Collected data
[Start of section]
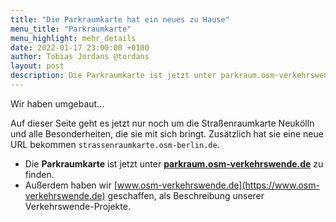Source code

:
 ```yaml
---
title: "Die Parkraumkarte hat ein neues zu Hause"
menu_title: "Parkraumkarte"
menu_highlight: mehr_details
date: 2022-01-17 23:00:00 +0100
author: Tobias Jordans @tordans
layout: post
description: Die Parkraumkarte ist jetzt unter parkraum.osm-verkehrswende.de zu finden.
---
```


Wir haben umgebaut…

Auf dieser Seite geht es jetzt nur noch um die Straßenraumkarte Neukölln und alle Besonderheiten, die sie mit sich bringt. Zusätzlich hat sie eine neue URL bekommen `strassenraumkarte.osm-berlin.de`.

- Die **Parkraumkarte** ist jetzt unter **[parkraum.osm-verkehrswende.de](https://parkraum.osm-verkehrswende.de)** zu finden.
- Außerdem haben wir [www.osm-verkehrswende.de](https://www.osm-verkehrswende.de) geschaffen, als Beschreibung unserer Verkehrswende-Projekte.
[End of section]
[Start of section]
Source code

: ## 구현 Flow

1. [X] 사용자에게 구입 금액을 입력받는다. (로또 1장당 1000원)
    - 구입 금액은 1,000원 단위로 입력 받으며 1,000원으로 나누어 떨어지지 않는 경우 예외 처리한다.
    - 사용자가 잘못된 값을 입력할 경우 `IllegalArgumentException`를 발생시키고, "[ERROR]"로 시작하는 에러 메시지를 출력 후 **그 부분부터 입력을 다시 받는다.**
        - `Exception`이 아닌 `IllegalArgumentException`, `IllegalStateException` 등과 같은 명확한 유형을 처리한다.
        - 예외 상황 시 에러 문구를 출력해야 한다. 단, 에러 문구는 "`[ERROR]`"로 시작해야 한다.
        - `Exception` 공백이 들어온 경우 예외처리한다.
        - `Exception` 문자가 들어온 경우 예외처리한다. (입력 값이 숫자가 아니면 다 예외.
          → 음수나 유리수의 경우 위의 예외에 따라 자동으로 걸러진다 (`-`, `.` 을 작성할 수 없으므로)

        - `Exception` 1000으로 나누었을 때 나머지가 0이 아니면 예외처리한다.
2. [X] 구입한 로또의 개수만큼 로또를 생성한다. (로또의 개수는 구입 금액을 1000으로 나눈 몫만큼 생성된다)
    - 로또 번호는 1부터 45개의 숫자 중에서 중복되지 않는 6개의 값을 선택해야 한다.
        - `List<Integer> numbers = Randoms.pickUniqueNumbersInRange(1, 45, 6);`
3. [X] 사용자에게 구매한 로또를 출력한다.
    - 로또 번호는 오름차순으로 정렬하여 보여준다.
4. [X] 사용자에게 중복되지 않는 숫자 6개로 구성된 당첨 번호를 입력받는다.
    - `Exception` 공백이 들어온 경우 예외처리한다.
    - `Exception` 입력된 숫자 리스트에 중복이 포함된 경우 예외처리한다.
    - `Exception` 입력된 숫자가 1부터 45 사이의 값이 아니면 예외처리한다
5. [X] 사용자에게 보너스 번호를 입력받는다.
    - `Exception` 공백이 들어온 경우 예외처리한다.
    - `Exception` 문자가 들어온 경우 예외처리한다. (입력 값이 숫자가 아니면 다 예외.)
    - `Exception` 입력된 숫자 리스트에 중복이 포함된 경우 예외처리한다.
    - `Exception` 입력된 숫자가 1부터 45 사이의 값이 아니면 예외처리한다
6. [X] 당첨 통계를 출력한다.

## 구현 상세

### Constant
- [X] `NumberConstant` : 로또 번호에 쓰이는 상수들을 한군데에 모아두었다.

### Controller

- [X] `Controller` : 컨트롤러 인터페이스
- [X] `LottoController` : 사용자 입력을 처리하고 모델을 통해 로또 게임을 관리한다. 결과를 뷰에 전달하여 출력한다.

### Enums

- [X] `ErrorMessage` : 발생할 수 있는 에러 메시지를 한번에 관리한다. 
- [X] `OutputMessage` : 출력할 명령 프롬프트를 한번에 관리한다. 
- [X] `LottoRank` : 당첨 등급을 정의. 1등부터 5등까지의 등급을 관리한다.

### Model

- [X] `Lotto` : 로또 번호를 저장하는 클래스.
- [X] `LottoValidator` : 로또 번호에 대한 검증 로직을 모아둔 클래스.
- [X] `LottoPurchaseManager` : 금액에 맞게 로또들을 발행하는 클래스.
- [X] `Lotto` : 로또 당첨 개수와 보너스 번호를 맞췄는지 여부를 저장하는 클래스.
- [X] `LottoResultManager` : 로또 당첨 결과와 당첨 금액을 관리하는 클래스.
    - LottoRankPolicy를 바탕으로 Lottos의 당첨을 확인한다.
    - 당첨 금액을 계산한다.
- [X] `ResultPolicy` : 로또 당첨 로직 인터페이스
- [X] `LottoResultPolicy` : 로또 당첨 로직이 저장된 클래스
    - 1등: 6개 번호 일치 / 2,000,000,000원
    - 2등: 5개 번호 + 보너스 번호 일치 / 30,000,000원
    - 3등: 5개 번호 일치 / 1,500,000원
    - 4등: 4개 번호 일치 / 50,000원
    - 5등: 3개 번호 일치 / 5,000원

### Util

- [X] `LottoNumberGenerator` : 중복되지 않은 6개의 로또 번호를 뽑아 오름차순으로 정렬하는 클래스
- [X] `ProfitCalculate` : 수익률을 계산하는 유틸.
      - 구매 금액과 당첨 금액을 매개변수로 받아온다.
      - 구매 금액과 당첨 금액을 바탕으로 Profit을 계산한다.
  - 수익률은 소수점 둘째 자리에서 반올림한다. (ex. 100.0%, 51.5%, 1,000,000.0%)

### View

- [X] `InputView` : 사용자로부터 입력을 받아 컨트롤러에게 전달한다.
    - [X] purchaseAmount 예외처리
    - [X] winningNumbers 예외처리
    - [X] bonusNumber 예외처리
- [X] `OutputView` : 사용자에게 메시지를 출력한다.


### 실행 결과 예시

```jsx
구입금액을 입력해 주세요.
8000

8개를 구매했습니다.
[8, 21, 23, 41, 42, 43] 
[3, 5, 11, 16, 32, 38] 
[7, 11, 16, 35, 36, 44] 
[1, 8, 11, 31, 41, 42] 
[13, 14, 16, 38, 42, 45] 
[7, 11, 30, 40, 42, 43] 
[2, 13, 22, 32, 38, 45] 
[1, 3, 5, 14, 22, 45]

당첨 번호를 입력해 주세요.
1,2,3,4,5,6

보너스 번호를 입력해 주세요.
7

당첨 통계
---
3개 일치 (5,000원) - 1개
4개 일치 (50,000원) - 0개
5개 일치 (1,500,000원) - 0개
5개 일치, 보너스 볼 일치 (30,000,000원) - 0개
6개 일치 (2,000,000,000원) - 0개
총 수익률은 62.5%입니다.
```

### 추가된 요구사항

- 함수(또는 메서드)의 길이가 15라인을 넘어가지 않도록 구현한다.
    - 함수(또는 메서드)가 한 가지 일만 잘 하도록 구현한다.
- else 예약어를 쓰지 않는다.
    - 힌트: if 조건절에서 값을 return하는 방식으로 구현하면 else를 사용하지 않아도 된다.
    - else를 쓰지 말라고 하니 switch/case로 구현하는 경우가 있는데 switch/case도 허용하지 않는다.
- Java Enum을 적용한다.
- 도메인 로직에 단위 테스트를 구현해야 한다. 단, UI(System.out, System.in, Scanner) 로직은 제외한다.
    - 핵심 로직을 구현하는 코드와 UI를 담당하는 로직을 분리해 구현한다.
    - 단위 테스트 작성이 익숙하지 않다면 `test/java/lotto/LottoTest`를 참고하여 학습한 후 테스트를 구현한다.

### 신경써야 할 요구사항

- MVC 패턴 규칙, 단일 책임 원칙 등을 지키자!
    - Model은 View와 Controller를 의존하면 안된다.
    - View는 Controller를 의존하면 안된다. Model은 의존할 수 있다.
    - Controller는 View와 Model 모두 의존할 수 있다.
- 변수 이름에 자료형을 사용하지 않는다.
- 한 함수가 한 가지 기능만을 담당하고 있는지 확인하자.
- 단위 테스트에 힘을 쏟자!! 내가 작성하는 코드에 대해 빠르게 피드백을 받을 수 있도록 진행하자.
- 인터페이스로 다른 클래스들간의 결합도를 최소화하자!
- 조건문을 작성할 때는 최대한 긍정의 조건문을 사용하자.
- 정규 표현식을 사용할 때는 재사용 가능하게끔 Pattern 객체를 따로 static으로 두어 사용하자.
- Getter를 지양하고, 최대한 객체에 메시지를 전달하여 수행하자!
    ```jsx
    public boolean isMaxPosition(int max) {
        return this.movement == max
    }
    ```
[End of section]
[Start of section]
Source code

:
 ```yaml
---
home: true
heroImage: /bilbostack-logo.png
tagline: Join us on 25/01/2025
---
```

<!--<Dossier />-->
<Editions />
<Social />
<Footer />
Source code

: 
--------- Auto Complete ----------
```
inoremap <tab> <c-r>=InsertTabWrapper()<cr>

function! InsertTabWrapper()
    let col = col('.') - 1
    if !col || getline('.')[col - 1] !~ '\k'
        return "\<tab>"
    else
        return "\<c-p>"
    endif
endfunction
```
[End of section]
AIM OF THE TASK - Only the lines above from the one with "5등까지의 등급을 관리한다." up to and including the one with "- 당첨 금액을 계산한다." should be repeated, exactly as written.

ANSWER TO THE EXERCISE -
- [X] `LottoRank` : 당첨 등급을 정의. 1등부터 5등까지의 등급을 관리한다.

### Model

- [X] `Lotto` : 로또 번호를 저장하는 클래스.
- [X] `LottoValidator` : 로또 번호에 대한 검증 로직을 모아둔 클래스.
- [X] `LottoPurchaseManager` : 금액에 맞게 로또들을 발행하는 클래스.
- [X] `Lotto` : 로또 당첨 개수와 보너스 번호를 맞췄는지 여부를 저장하는 클래스.
- [X] `LottoResultManager` : 로또 당첨 결과와 당첨 금액을 관리하는 클래스.
    - LottoRankPolicy를 바탕으로 Lottos의 당첨을 확인한다.
    - 당첨 금액을 계산한다.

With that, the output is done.